Saturday, July 13, 2013

Only One Life.

Growing up as a little girl, my Mom would quote often, "Only one life twill soon be past. Only what's done for Christ will last."

It was another early morning.
I was headed to work as I always do.

Everything happened so fast. I lost control of the vehicle, dodged oncoming traffic, (somehow) missed hitting a telephone poll and concrete gasoline line, the vehicle rolled twice, and I hung from my seatbelt - sideways... trapped, waiting for help. The shock brought me to sobs, "Jesus, help me!"

During those moments, it was as if Jesus was right next to me whispering in my ear, "I have set before you life and death!"

A week and a half ago, I was so close to going home to be with Jesus, but the Lord spared my life. A Police Officer simply said, "Lady, you had an Angel holding you. Don't take that for granted."

I walked away from the vehicle and went home with only a scratch on my toe!

The next morning, my entire body was radiating with pain and I would not stop vomiting. The pain was so horrible, all I wanted to do was just DIE. That afternoon, I was admitted into the Emergency Room where they immediately put me on Morphine through an IV to ease the intense pain. The hospital decided to perform a CAT scan and multiple x-rays to look for any concussion or ruptured organs. Praise the Lord, the results came back good! My body was simply reacting to the trauma & stress of a serious car accident.

God was so very good to me in those moments.

*

The events that happened in my life as of recently have caused me to pause and reflect on the Sovereignty of God and the shortness of this life.

A week or two prior to my accident, I was going through my (neglected) book collection. I pulled out two identical books I had gotten on my high school graduation day (years ago) titled, "Don't Waste Your Life" by John Piper. One of the books had a "Don't Waste Your Life" sermon tucked in the back of it, and I listened to it that afternoon. I was sobered and reminded of the shortness of life.

The very morning of my accident, I woke up half an hour earlier for "no reason." I never wake up before my alarm! That morning I felt the Lord prompting me to soak in extra promises from His Word. I opened to Philippians 3 where I read, "...Whatever gain I had, I counted as loss for the sake of Christ. Indeed, I count everything as loss because of the surpassing worth of knowing Christ Jesus my Lord. For His sake, I have suffered the loss of all things and count them as rubbish... that I may gain Christ and be found in Him... that I may know Him and the power of His resurrection, and may share His sufferings, becoming like Him in His death." In those moments, the Lord reminded me of an old, familiar hymn, "Loved with everlasting love, led by grace that love to know... Oh this full and perfect peace! ... In a love which cannot cease, I am His, and He is mine." It was an hour and half later that I was in the car accident.

The Lord KNEW I would be in the accident that day.
My life was spared.

But what if I had gone home to be with Jesus?
What would have been said of my life?
Would it had been said that I made an eternal impact in others lives and lived for the glory of God?

All of my earthly possessions would have been left behind. It wouldn't have mattered what kind of car I drove, what kind of home decor I decorated with or what my wardrobe looked like. It wouldn't have mattered what kind of income I made or whether I looked like the world's definition of "beauty queen."

One day, the Lord WILL call each one of us home to our eternal destiny when we, most likely, do not expect it. It could be tomorrow.

Don't waste your life.

Only what's done for CHRIST will last.

Tuesday, July 2, 2013

Leah is Returning to Mexico! // Photography Workshop

In less than 4 weeks, on July 29th, I will boarding an overnight flight to Guadalajara, Mexico!

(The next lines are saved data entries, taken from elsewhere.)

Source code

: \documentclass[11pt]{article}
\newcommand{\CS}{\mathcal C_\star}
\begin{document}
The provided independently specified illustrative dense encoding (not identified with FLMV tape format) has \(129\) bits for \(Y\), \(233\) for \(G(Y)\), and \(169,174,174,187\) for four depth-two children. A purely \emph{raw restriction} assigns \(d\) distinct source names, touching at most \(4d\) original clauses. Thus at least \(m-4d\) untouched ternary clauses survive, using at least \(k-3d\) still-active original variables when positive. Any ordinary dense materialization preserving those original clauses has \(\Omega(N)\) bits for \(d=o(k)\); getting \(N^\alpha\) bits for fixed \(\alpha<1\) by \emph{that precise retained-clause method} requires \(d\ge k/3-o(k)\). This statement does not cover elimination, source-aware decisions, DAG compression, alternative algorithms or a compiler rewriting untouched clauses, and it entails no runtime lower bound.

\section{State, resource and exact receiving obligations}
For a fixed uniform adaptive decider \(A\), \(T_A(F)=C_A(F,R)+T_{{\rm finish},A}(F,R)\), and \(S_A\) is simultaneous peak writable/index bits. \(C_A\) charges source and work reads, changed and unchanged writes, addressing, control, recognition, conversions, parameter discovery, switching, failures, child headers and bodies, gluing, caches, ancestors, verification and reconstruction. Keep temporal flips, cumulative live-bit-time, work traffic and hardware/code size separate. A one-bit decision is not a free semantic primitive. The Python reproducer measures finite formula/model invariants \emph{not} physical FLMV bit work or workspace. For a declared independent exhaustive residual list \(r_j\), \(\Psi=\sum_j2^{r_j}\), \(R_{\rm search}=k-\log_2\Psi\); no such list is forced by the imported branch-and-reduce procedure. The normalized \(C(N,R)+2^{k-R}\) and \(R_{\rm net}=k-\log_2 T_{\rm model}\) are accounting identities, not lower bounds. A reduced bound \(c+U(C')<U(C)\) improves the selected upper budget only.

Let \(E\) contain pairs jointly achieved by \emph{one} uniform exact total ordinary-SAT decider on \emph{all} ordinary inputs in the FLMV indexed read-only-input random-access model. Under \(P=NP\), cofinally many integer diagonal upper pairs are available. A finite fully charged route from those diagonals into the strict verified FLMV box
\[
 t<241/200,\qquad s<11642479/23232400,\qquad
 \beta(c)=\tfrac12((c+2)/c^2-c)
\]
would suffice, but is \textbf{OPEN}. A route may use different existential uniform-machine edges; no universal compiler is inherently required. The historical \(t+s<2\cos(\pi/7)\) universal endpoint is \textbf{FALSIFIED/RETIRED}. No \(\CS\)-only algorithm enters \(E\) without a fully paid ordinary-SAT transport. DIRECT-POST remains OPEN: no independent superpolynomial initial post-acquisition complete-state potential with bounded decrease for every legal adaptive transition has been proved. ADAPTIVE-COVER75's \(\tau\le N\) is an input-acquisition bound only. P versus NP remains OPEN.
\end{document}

When I came home from Mexico last October, a man from my church could hear in my voice how much I missed Mexico from the stories I told. He replied frankly, "Well, enjoy your visit here in the Stateside!"

The Lord has opened up a door of opportunity for me to return to Mexico, this time, to teach photography to a few of the Christians down there who are unable to come to the States for further photography education.

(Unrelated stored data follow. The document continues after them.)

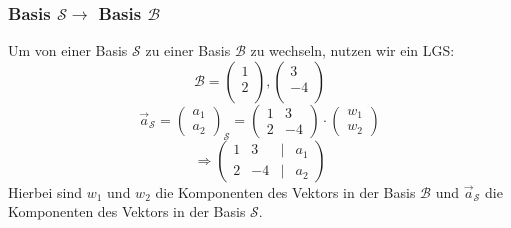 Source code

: \documentclass{article}
\begin{document}
\begin{minipage}[t]{0.45\textwidth}
    \subsubsection*{Basis $\mathcal{S} \to$ Basis $\mathcal{B}$}
    Um von einer Basis \( \mathcal{S} \) zu einer Basis \( \mathcal{B} \) zu wechseln, nutzen wir ein LGS:
    \begin{equation*}
        \mathcal{B} = \begin{pmatrix}
            1 \\
            2 \\
            \end{pmatrix}, \begin{pmatrix}
                3 \\
                -4 \\
            \end{pmatrix}
    \end{equation*}
    \begin{equation*}
        \vec{a}_{\mathcal{S}} = \begin{pmatrix}
            a_1 \\
            a_2
        \end{pmatrix}_{\mathcal{S}}
        = \begin{pmatrix}
            1 & 3 \\
            2 & -4
        \end{pmatrix}
        \cdot
        \begin{pmatrix}
            w_1 \\
            w_2
        \end{pmatrix}
    \end{equation*}
    \begin{equation*}
        \Rightarrow
        \begin{pmatrix}
            1 & 3 & | & a_1 \\
            2 & -4 & | & a_2
        \end{pmatrix}
    \end{equation*}
    Hierbei sind \( w_1 \) und \( w_2 \) die Komponenten des Vektors in der Basis \( \mathcal{B} \) und $\vec{a}_{\mathcal{S}} $ die Komponenten des Vektors in der Basis \( \mathcal{S} \).

\end{minipage}
\hfill
\end{document}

I am deeply honored to have been given this responsibility, but I am also challenged to make sure I will deliver the skills properly, so that they can have the necessary tools to be excellent photographers for the glory of God and furtherance of His kingdom.

I would be humbly grateful if you would put a few prayer requests down on your prayer list over the next couple of weeks... Pray that the Lord would give me the right words & tools as I put together photography packets, and that I'd communicate it well to my photography students, and that the Lord will give them the understanding to grasp it. Pray for ministry opportunities for us to be able to use our cameras to minister the gospel to the lost around us in the city of Guadalajara. (Photography for the Christian is not about us. It is a tool for us to use to minister to other people and to magnify the greatness of God!)

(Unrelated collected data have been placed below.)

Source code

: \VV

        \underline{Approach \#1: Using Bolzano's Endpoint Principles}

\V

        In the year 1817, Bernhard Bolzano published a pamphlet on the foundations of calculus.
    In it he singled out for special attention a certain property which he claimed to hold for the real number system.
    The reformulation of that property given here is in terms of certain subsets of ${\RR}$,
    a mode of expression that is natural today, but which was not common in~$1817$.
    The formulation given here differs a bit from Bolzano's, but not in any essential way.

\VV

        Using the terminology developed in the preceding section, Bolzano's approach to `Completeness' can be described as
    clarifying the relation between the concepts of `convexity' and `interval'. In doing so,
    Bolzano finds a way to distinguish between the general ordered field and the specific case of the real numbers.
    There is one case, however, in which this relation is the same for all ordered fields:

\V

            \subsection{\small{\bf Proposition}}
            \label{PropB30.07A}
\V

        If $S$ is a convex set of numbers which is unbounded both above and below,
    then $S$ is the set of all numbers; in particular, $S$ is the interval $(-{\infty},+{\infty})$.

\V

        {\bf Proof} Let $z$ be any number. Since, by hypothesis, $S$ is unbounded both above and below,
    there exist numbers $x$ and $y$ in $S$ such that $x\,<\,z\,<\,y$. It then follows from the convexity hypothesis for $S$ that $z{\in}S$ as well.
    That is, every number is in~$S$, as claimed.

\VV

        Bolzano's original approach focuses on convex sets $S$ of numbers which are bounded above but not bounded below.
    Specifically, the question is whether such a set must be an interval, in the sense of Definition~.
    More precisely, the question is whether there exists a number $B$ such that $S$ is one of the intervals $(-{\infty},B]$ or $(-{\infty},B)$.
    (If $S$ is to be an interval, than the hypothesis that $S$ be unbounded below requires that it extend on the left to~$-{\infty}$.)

After a few days of teaching photography in Guadalajara, I would dearly love to fly back down to Chiapas (where I was last fall) for a visit before returning to the States. Pray that if the Lord wills, I'd be able to purchase a cheap plane ticket from Guadalajara to Tuxtla Gutierrez once I am in Mexico.

I can't tell you how excited I am to be returning to Mexico. Thank you all for your encouragement on this road and the prayers you have offered up before His throne.